Subir otra vez a la sala no le apetecía nada. Acababa de hacer un servicio que, además, le había resultado muy desagradable. No tenían con ella consideración alguna. Estaba más que harta. Veía que el resto de compañeras no recibían el trato ominoso que ella sufría o, al menos, así se lo parecía. Pero había que obedecer, quizás eso era lo único que había aprendido en los dos años de reclusión forzosa que llevaba allí. Ojalá que el hombre aquel que le dijo palabras tan agradables, que se interesó por ella, volviera. Pero era pedir un imposible ya que en ese antro sólo entraba gente de paso, no era un club de habituales. Pero por qué no, pedir un milagro no costaba nada, sería un no más a sumar a la ristra de noes que acumulaba desde que arribó a España.
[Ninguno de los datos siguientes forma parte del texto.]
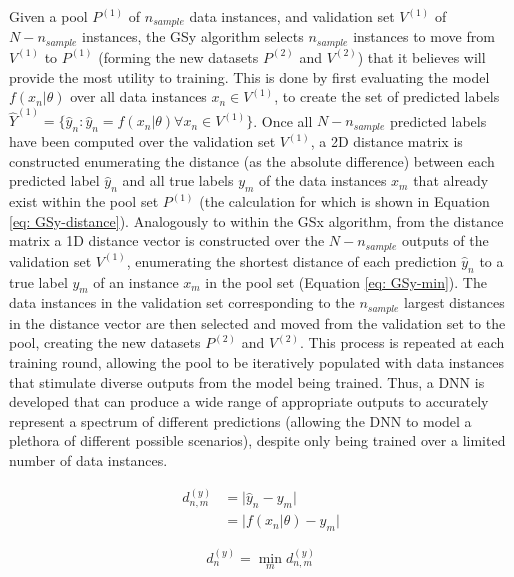 \documentclass[a4paper, 11pt]{report}
\begin{document}
    Given a pool $P^{(1)}$ of $n_{sample}$ data instances, and validation set $V^{(1)}$ of $N - n_{sample}$ instances, the GSy algorithm selects $n_{sample}$ instances to move from $V^{(1)}$ to $P^{(1)}$ (forming the new datasets $P^{(2)}$ and $V^{(2)}$) that it believes will provide the most utility to training. This is done by first evaluating the model $f( x_n \vert \theta )$ over all data instances $x_n \in V^{(1)}$, to create the set of predicted labels $\hat{Y}^{(1)} = \{ \hat{y}_n \colon \hat{y}_n = f( x_n \vert \theta ) \forall x_n \in V^{(1)} \}$. Once all $N - n_{sample}$ predicted labels have been computed over the validation set $V^{(1)}$, a 2D distance matrix is constructed enumerating the distance (as the absolute difference) between each predicted label $\hat{y}_n$ and all true labels $y_m$ of the data instances $x_m$ that already exist within the pool set $P^{(1)}$ (the calculation for which is shown in Equation \ref{eq: GSy-distance}). Analogously to within the GSx algorithm, from the distance matrix a 1D distance vector is constructed over the $N - n_{sample}$ outputs of the validation set $V^{(1)}$, enumerating the shortest distance of each prediction $\hat{y}_n$ to a true label $y_m$ of an instance $x_m$ in the pool set (Equation \ref{eq: GSy-min}). The data instances in the validation set corresponding to the $n_{sample}$ largest distances in the distance vector are then selected and moved from the validation set to the pool, creating the new datasets $P^{(2)}$ and $V^{(2)}$. This process is repeated at each training round, allowing the pool to be iteratively populated with data instances that stimulate diverse outputs from the model being trained. Thus, a DNN is developed that can produce a wide range of appropriate outputs to accurately represent a spectrum of different predictions (allowing the DNN to model a plethora of different possible scenarios), despite only being trained over a limited number of data instances.


    \begin{align}
        \label{eq: GSy-distance}
        d^{(y)}_{n, m} &= \lvert \hat{y}_n - y_m \lvert \\
        &= \lvert f( x_n \vert \theta ) - y_m \lvert
    \end{align}
  
    \begin{equation}
        \label{eq: GSy-min}
        d^{(y)}_n = \min_m d^{(y)}_{n, m}
    \end{equation}
\end{document}
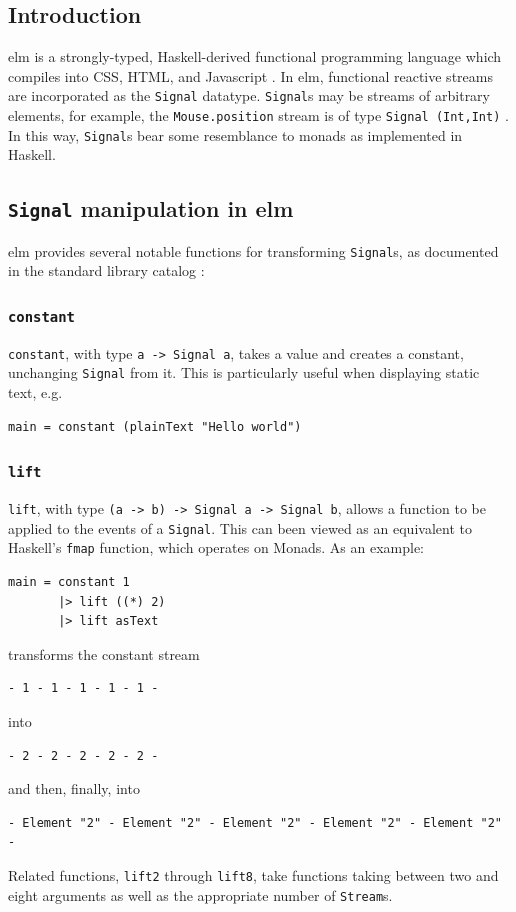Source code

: \documentclass[12pt]{article}
\begin{document}
\subsection{Introduction}
elm is a strongly-typed, Haskell-derived functional programming language which compiles into CSS, HTML, and Javascript \citep{czaplicki_chong_2013}. In elm, functional reactive streams are incorporated as the \texttt{Signal} datatype. \texttt{Signal}s may be streams of arbitrary elements, for example, the \texttt{Mouse.position} stream is of type \texttt{Signal (Int,Int)} \citep*{elm_mouse}. In this way, \texttt{Signal}s bear some resemblance to monads as implemented in Haskell.

\subsection{\texttt{Signal} manipulation in elm}
elm provides several notable functions for transforming \texttt{Signal}s, as documented in the standard library catalog \citep{elm_signal}:
\subsubsection{\texttt{constant}}
\texttt{constant}, with type \texttt{a -> Signal a}, takes a value and creates a constant, unchanging \texttt{Signal} from it. This is particularly useful when displaying static text, e.g.
\begin{verbatim}
main = constant (plainText "Hello world")
\end{verbatim}
\subsubsection{\texttt{lift}}
\texttt{lift}, with type \texttt{(a -> b) -> Signal a -> Signal b}, allows a function to be applied to the events of a \texttt{Signal}. This can been viewed as an equivalent to Haskell's \texttt{fmap} function, which operates on Monads. As an example:
\begin{verbatim}
main = constant 1
       |> lift ((*) 2)
       |> lift asText
\end{verbatim}
transforms the constant stream
\begin{verbatim}
- 1 - 1 - 1 - 1 - 1 -
\end{verbatim}
into
\begin{verbatim}
- 2 - 2 - 2 - 2 - 2 -
\end{verbatim}
and then, finally, into
\begin{verbatim}
- Element "2" - Element "2" - Element "2" - Element "2" - Element "2" -
\end{verbatim}
Related functions, \texttt{lift2} through \texttt{lift8}, take functions taking between two and eight arguments as well as the appropriate number of \texttt{Stream}s.
\end{document}
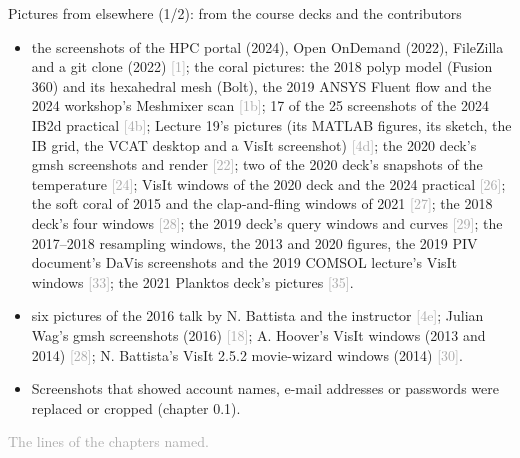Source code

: \documentclass[aspectratio=169,11pt]{beamer}
\newcommand{\sourcecredit}[1]{\vfill\begin{flushright}\tiny\textcolor{DarkGray}{#1}\end{flushright}}
\newcommand{\ch}[1]{\textcolor{DarkGray}{[#1]}}
\begin{document}
\begin{frame}{Pictures from elsewhere (1/2): from the course decks and the contributors}
\label{fr:pics1}
\scriptsize
\begin{itemize}\setlength{\itemsep}{2pt}
  \item {} the screenshots of the HPC portal (2024), Open OnDemand (2022), FileZilla and a git clone (2022) \ch{1}; the coral pictures: the 2018 polyp model (Fusion 360) and its hexahedral mesh (Bolt), the 2019 ANSYS Fluent flow and the 2024 workshop's Meshmixer scan \ch{1b}; 17 of the 25 screenshots of the 2024 IB2d practical \ch{4b}; Lecture 19's pictures (its MATLAB figures, its sketch, the IB grid, the VCAT desktop and a VisIt screenshot) \ch{4d}; the 2020 deck's gmsh screenshots and render \ch{22}; two of the 2020 deck's snapshots of the temperature \ch{24}; VisIt windows of the 2020 deck and the 2024 practical \ch{26}; the soft coral of 2015 and the clap-and-fling windows of 2021 \ch{27}; the 2018 deck's four windows \ch{28}; the 2019 deck's query windows and curves \ch{29}; the 2017--2018 resampling windows, the 2013 and 2020 figures, the 2019 PIV document's DaVis screenshots and the 2019 COMSOL lecture's VisIt windows \ch{33}; the 2021 Planktos deck's pictures \ch{35}.
  \item {} six pictures of the 2016 talk by N. Battista and the instructor \ch{4e}; Julian Wag's gmsh screenshots (2016) \ch{18}; A. Hoover's VisIt windows (2013 and 2014) \ch{28}; N. Battista's VisIt 2.5.2 movie-wizard windows (2014) \ch{30}.
  \item Screenshots that showed account names, e-mail addresses or passwords were replaced or cropped (chapter 0.1).
\end{itemize}
\sourcecredit{The  lines of the chapters named.}
\end{frame}
\end{document}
Muchas noches Gloria, que dormía en una litera del dormitorio corrido que compartía con otras doce chicas, despertaba del reiterado y agradable sueño, en el momento en que bajaba del avión y era recibida por un guapo chico, quien con amables palabras la llevaba hasta un Mercedes deportivo. Pensaba que su despertar se debería a que ese biplaza era un elemento del todo extraño a las expectativas que se había creado. Su aventura había comenzado en Cali cuando en una discoteca de reggaetón a la que acudía con frecuencia fue abordada por una pareja, tan amable ella y tan divertido él, que le hablaron de España, de los colombianos que ya estaban aquí desde hacía tiempo y de la buena plata que en trabajos bien remunerados, cómodos y poco agotadores, ganaban. Le contaron de dos muchachas del barrio que ella conocía de vista, que trabajaban de dependientas en Zara Home y de otra, ésta prima carnal del simpático chico, que había logrado colocarse con contrato indefinido en la Residencia del Duque de Alba en Madrid. La pareja hablaba frecuentemente con ellas y cuando les preguntaban por la posibilidad de que otras chicas colombianas pudieran correr su misma suerte les contestaban que sí, que en España había muchas posibilidades, especialmente en Madrid, Barcelona y otras grandes ciudades del país.
Gloria no era chica de pocas luces, era lista; por eso, tras esta conversación, indagó en su entorno, preguntó a sus amigas de siempre, y acompañada por ellas volvió a la discoteca varias veces más. La pareja casi siempre estaba allí y derrochando amabilidad y simpatía hablaba con ellas. Cada vez el panorama era más y más ilusionante: trabajo en tiendas de moda como Zara, H&M, Primark o de señoritas de compañía de mujeres mayores con posibles. Y si, por un suponer, estos buenos puestos de trabajo estuviesen ya cubiertos, muchas colombianas, le dijeron, se colocaban en casas particulares donde recibían un salario muy decente como criadas internas o externas. Gloria y sus amigas Alba, Claudia y Diana, según que entre ellas hablaban de lo que esa pareja tan simpática les iban contando, se entusiasmaban más y más.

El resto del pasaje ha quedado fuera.